Apple adds ChatGPT to Siri but not in the way we expected


Apple WWDC 2024 siri chatgpt 1

TL;DR

  • Apple has officially announced a partnership with OpenAI, the startup behind ChatGPT.
  • Later this year, ChatGPT will occasionally chime in to answer creative and complex questions when you invoke Siri.
  • Siri will ask for your consent before sharing individual prompts with ChatGPT.

After months of anticipation and leaks, Apple has finally announced that it’s teaming up with AI startup OpenAI. The partnership is set to bring ChatGPT-esque smarts to Siri on iPhone, iPad, and Mac. Notably, this ChatGPT integration was only one of several new AI features launched under the banner of Apple Intelligence at the company’s WWDC event today.

When iOS 18 launches later in 2024, you’ll be able to converse with Siri via natural language prompts similar to Google’s Gemini chatbot on Android. This marks a major leap forward for Siri, transforming it from a rigidly structured assistant into a conversational AI chatbot. However, Siri will not rely on OpenAI’s models for most of its responses. Instead, Apple says that it will only pass on select questions to ChatGPT.

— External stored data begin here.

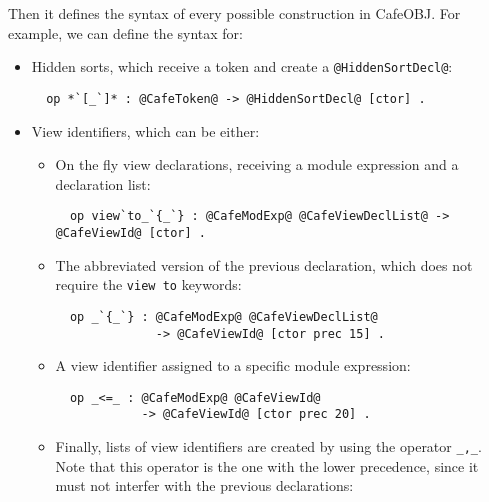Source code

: Then it defines the syntax of every possible construction in CafeOBJ. For example,
we can define the syntax for:
\begin{itemize}
\item
Hidden sorts, which receive a token and create a \verb"@HiddenSortDecl@":

{\codesize
\begin{verbatim}
  op *`[_`]* : @CafeToken@ -> @HiddenSortDecl@ [ctor] .
\end{verbatim}
}

{\codesize
\begin{comment}
  *** cafe module expressions !!!!
  *** op _+_ : @CafeModExp@ @CafeModExp@ -> @CafeModExp@ [ctor assoc prec 42] .
  op _`(_`) : @CafeModExp@ @CafeViewId@ -> @CafeModExp@ [ctor prec 40] .
  op _*`{_`} : @CafeModExp@ @CafeViewDeclList@ -> @CafeModExp@ [ctor prec 43] .
\end{comment}
}

\item
View identifiers, which can be either:
\begin{itemize}
\item
On the fly view declarations, receiving a module expression and a declaration
list:

{\codesize
\begin{verbatim}
  op view`to_`{_`} : @CafeModExp@ @CafeViewDeclList@ -> @CafeViewId@ [ctor] .
\end{verbatim}
}

\item
The abbreviated version of the previous declaration, which does not require the
\verb"view to" keywords:

{\codesize
\begin{verbatim}
  op _`{_`} : @CafeModExp@ @CafeViewDeclList@
              -> @CafeViewId@ [ctor prec 15] .
\end{verbatim}
}

\item
A view identifier assigned to a specific module expression:

{\codesize
\begin{verbatim}
  op _<=_ : @CafeModExp@ @CafeViewId@
            -> @CafeViewId@ [ctor prec 20] .
\end{verbatim}
}

\item
Finally, lists of view identifiers are created by using the operator \verb"_,_".
Note that this operator is the one with the lower precedence, since it must not
interfer with the previous declarations:


\end{itemize}
\end{itemize}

Specifically, Siri will decide when it cannot handle a question or command and prompt you to pass it on to ChatGPT instead. You’ll see a pop-up asking whether you’re willing to let OpenAI’s chatbot temporarily handle your question (pictured above). The response will also display a disclaimer that reads “Check important info for mistakes”.

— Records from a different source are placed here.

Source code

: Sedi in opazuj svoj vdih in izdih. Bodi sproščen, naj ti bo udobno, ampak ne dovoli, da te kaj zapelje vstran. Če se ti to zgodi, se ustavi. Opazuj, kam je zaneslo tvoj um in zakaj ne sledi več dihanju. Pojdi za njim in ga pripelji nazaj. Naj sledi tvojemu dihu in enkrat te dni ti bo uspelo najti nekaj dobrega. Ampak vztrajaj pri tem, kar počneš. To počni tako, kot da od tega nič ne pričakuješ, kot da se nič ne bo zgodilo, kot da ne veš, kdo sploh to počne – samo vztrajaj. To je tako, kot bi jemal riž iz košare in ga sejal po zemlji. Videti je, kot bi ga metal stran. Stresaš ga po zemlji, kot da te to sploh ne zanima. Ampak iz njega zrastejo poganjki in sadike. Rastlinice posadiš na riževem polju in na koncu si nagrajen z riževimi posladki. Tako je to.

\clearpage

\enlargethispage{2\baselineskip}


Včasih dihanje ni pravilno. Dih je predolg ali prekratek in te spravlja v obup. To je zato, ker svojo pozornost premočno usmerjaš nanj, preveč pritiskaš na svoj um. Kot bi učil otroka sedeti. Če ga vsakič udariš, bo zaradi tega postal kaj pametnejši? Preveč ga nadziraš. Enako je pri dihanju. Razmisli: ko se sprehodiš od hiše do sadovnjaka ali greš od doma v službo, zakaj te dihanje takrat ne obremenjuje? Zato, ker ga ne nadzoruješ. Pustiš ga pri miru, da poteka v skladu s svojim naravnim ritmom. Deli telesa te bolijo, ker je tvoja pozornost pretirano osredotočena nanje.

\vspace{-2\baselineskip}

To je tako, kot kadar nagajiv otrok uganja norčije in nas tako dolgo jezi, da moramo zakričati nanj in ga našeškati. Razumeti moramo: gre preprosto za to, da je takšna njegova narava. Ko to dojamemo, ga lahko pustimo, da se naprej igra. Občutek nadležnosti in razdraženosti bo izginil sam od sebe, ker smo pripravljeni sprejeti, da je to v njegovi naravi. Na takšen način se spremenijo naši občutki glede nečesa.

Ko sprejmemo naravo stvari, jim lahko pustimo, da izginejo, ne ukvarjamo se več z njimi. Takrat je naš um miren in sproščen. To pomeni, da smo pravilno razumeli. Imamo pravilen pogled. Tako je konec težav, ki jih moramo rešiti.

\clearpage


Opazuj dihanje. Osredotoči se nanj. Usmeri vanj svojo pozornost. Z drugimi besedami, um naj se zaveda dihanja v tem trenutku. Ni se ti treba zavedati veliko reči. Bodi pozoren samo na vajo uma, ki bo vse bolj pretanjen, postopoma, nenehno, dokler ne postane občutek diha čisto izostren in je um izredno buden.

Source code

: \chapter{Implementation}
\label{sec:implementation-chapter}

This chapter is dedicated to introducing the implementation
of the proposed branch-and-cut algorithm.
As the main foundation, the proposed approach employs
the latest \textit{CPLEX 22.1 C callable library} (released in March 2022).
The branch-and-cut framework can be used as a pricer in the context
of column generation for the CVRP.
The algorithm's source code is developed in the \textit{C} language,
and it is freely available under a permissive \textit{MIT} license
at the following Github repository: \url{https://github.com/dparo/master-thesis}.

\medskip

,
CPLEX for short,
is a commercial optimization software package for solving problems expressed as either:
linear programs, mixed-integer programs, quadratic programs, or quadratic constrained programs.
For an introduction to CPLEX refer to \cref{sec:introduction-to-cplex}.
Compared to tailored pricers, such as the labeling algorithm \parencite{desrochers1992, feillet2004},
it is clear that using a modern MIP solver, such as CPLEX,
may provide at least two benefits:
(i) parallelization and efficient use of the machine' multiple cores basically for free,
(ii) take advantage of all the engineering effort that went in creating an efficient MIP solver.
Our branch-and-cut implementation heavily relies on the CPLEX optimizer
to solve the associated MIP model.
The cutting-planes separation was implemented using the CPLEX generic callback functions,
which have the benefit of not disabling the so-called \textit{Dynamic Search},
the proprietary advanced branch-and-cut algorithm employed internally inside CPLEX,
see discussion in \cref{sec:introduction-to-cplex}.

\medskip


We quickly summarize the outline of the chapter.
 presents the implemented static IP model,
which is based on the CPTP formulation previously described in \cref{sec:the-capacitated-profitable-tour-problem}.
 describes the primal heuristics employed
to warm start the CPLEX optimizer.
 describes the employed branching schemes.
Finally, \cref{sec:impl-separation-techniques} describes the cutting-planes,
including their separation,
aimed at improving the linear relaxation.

According to Apple, you won’t need an OpenAI account to use this new Siri-ChatGPT integration. However, it will offer the option to connect your ChatGPT Plus account and unlock paid features such as unlimited access to the GPT-4o language model. For reference, the free version of ChatGPT only offers a limited number of GPT-4o responses every few hours.

Apple WWDC 2024 siri chatgpt response

This year marks a significant departure from Apple’s usual strategy of keeping AI processing confined to individual devices. Cloud-based language models carry inherent data security and privacy risks. Still, they’re the only way Apple can realize the full potential of modern-day AI. Cutting-edge language models like OpenAI’s GPT family require computational power at the scale of data centers, not individual smartphones or even desktop computers.

Initial reports suggested that Apple would license Google’s Gemini AI models, but those discussions are reportedly still ongoing behind closed doors. Google holds a unique strength in that it has a slew of different model sizes, some of which are small enough to run entirely on-device. The Pixel 8 and Galaxy S24 series, for instance, use Gemini Nano to power select features like Summarize in the Pixel Recorder app.

Apple already uses on-device AI for tasks such as speech-to-text and a new handwriting replication feature dubbed Smart Script. However, the company’s interest in licensing Google’s models may indicate that it has yet to catch up with Gemini in all aspects.